15Ce fut donc une véritable surprise lorsque le 28 novembre 1915, le vapeur argentin Presidente Mitre fut capturé par un navire de guerre britannique. Ce vapeur naviguait le long des côtes argentines et transportait des marchandises pour les ports argentins ; il arborait le pavillon argentin et son équipage était principalement composé d’Argentins et de marins originaires de pays neutres. Mais ses propriétaires étaient Allemands. La réaction de la presse fut très violente ; ne tenant aucun compte de la question de la propriété du bateau, elle présenta toute l’affaire comme une agression caractérisée [16]. Aux protestations du gouvernement argentin la réponse britannique fut jugée insultante et favorisa indéniablement l’émergence des sentiments nationalistes [17]. Les Britanniques en effet proposaient de rendre le navire, mais sans offrir d’excuses et en suggérant même que de telles opérations pourraient se reproduire.

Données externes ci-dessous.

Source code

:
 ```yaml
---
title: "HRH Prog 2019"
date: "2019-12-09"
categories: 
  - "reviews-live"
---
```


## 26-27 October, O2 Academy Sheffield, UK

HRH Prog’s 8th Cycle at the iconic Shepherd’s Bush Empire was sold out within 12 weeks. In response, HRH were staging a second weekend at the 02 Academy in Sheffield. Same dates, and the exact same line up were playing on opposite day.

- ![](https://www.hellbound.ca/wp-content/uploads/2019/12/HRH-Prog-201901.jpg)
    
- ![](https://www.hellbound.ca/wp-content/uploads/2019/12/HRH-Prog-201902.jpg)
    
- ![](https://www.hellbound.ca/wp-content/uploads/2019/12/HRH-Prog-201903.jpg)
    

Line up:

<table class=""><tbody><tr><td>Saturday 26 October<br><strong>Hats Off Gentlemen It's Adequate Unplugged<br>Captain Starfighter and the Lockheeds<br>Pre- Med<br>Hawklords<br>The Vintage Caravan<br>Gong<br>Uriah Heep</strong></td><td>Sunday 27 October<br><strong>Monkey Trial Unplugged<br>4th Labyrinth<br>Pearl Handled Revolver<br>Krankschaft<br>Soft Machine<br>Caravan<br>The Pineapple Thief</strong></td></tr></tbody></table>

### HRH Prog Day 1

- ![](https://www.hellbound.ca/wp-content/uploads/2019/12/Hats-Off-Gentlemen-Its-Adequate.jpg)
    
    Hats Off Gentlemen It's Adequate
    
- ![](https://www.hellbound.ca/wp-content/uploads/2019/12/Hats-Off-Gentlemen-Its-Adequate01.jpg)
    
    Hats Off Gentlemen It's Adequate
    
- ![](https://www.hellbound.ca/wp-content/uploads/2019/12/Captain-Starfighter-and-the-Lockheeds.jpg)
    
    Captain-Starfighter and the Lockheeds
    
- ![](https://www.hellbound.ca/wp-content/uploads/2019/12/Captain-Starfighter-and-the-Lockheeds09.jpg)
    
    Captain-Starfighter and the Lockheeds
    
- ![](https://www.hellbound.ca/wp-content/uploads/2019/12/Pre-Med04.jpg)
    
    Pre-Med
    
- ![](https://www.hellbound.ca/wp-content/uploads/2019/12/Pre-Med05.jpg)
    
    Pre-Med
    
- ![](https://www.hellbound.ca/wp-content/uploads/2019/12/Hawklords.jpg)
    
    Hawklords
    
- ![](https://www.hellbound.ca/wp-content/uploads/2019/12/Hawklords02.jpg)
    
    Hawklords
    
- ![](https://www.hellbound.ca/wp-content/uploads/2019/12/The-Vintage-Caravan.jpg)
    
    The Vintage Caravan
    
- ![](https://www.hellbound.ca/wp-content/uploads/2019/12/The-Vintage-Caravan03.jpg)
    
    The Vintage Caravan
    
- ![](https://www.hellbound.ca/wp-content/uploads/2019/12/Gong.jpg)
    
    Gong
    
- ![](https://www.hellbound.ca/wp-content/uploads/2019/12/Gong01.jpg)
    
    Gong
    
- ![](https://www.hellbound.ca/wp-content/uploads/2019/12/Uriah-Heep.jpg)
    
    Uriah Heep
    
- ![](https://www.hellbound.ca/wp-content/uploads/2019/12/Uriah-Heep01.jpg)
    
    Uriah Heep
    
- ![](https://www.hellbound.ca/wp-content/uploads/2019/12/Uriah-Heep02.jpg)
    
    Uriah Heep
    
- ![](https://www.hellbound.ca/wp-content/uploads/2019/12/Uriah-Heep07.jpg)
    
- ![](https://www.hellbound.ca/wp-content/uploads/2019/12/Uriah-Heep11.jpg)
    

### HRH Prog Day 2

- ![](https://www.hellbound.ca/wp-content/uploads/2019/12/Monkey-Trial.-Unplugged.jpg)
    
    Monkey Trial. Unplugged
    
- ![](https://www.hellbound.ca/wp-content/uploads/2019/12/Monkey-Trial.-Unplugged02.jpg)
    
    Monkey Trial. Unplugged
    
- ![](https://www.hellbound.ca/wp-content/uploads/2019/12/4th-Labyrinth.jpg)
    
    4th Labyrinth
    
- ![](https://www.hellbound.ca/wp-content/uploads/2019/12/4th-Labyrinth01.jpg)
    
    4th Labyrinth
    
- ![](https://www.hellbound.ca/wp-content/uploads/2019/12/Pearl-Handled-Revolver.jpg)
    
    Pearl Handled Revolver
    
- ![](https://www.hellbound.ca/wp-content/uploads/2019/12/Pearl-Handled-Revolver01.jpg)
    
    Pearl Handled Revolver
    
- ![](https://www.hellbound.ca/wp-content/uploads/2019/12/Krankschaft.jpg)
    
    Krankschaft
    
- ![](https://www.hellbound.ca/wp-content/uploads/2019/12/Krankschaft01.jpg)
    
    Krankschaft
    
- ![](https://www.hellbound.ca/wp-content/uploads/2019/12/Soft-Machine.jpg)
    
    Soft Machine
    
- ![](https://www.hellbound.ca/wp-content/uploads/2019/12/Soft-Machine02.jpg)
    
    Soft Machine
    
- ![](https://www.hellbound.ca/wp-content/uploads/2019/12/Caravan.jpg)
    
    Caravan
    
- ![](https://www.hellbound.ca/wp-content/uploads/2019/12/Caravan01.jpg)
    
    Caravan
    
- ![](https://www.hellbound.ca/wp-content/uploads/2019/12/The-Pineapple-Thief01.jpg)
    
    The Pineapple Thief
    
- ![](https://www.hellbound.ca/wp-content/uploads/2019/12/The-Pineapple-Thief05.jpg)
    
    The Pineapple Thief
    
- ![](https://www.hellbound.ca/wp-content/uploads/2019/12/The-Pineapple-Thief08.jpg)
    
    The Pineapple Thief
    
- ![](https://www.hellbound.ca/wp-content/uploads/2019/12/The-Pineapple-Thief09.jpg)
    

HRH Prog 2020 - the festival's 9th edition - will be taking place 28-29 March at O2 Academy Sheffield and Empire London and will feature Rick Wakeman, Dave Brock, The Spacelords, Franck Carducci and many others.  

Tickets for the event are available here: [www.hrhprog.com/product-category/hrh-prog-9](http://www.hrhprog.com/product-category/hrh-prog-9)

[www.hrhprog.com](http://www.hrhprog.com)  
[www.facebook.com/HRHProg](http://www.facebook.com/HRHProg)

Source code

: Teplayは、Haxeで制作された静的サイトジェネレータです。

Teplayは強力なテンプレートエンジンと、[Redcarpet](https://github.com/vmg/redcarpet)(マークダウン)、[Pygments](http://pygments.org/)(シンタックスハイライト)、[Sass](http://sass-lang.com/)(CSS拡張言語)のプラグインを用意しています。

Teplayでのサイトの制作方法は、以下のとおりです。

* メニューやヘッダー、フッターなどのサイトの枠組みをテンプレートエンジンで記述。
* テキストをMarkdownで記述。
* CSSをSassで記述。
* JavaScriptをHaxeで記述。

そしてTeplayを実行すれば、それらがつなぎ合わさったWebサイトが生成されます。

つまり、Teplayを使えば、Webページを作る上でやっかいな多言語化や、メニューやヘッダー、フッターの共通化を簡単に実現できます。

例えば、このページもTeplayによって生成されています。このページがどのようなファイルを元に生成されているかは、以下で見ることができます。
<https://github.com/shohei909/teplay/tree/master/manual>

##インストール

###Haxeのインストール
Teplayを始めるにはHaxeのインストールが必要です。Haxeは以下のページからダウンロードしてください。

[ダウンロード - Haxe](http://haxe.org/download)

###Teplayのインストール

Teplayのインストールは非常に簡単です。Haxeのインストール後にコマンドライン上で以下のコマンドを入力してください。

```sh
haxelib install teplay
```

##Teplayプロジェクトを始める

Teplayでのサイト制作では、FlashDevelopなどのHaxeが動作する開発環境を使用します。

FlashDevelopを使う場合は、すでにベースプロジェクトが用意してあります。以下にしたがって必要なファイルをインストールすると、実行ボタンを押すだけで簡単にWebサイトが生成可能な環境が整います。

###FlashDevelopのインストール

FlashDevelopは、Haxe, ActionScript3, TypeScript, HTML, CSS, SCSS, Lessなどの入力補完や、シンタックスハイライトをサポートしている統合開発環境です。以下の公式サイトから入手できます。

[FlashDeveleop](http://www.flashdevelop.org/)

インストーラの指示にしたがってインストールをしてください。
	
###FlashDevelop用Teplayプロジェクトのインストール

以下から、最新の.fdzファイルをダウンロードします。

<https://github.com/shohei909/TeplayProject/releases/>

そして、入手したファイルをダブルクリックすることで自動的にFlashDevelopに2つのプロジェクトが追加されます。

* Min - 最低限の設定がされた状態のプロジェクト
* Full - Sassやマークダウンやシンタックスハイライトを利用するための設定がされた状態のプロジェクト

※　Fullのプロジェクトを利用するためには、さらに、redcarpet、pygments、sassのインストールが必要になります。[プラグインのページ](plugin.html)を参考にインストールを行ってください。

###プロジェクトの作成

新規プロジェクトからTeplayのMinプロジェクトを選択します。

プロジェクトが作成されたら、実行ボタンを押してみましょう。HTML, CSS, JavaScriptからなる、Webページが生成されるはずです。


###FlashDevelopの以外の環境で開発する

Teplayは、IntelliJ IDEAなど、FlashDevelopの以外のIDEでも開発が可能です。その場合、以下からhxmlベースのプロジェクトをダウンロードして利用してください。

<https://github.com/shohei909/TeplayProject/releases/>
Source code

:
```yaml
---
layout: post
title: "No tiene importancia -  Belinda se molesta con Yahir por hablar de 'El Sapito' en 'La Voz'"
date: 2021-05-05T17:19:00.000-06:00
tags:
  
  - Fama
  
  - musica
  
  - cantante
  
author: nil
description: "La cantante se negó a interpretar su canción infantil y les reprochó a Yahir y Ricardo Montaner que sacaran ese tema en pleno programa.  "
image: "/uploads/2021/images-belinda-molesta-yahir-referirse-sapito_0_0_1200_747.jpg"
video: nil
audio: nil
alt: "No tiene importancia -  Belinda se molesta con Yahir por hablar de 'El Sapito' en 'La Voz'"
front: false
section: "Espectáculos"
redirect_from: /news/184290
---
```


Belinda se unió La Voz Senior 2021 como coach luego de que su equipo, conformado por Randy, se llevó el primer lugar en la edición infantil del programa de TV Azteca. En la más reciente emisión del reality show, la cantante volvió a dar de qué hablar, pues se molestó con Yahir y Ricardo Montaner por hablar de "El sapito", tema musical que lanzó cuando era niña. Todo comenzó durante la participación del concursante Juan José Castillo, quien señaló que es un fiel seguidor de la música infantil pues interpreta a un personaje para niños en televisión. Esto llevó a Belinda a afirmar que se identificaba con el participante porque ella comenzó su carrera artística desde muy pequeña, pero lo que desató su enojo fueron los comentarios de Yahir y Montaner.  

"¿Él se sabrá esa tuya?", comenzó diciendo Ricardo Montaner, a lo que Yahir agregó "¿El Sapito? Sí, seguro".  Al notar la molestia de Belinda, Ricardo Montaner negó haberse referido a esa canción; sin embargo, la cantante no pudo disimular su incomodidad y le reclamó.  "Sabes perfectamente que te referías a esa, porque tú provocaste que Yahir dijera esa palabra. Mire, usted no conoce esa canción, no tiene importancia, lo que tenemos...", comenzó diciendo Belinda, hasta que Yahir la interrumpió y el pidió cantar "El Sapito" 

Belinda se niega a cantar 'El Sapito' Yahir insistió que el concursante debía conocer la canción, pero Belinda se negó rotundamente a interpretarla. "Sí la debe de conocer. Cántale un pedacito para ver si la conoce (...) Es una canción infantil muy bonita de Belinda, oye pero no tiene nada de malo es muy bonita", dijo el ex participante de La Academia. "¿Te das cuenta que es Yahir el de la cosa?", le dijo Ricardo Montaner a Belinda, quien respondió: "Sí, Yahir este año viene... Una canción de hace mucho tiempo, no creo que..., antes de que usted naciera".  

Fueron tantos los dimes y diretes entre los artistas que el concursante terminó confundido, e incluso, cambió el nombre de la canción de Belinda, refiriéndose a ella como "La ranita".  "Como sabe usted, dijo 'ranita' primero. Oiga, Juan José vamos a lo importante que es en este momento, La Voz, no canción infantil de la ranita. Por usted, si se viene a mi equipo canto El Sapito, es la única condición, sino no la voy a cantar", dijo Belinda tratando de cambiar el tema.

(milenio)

16Le problème fondamental était posé : comment un pays lointain et faible pouvait-il continuer à traiter avec les puissances en guerre tout en recherchant une sécurité minimale pour son commerce ? Un article paru dans El Radical, un journal de l’opposition, répondait que la seule puissance neutre mais forte vers laquelle l’Argentine pouvait se tourner était les États-Unis [18]. L’idée d’une action politique commune du continent américain au sujet de la guerre était effectivement en germe depuis le début des hostilités. À la fin de 1915, les pressions en faveur d’une telle action s’étaient faites plus fortes, dès lors que les incidents augmentaient et que de nouveaux pays entraient en guerre. Mais l’Argentine, traditionnellement opposée à la politique des États-Unis en Amérique du Sud depuis au moins la fin du xixe siècle, cherchait à étendre sa propre influence sur les autres pays d’Amérique latine. En outre elle avait développé des relations privilégiées avec l’Europe, source de main-d’œuvre, de capitaux et des biens de consommation [19]. Dans ces circonstances il s’avérait difficile pour la chancellerie argentine de se lancer dans une politique de collaboration avec les États-Unis. Cette nouvelle orientation aurait immanquablement déclenché des réactions nationalistes : de nombreux intellectuels respectés alertaient contre le péril Yankee caractérisé par les coups de force au Panamá en 1885 et à Cuba, en 1898. Bien que la plupart d’entre eux fussent néanmoins proches de l’Entente, ces intellectuels jugeaient sévèrement les attitudes impérialistes [20]. À cet égard il est significatif qu’une part considérable de l’opinion publique argentine a partagé des points de vue similaires dans de nombreuses questions liées à la guerre avec certains de ses proches voisins comme le Brésil [21]. Mais en Argentine, les soupçons sur l’influence et la puissance des États-Unis dans la région conduisirent à une forte opposition à l’idée de créer un front commun sur le continent américain dirigé par le gouvernement de ce pays. Lorsque ce front devint une réalité, la réticence à en faire partie se renforça alors que l’Argentine n’était pas en mesure d’y jouer un rôle de premier plan.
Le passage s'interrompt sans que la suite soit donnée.